Stored items:
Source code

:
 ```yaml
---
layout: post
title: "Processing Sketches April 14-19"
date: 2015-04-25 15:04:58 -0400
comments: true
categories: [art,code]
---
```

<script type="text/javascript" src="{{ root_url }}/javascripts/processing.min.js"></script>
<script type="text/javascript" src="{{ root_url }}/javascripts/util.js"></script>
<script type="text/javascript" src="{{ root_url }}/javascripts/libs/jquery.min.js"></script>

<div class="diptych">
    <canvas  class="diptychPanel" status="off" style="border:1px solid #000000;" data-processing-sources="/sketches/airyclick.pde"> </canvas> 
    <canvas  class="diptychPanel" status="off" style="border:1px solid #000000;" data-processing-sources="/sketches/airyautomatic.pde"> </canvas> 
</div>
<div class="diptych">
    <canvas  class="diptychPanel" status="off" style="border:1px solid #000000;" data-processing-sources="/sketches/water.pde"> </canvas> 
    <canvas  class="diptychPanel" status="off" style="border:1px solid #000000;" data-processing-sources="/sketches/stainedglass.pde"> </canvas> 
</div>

# ACTIVITY
Nothing except a number is needed: how many lines of the entries contain the word "script"?

# TASK RESULT
3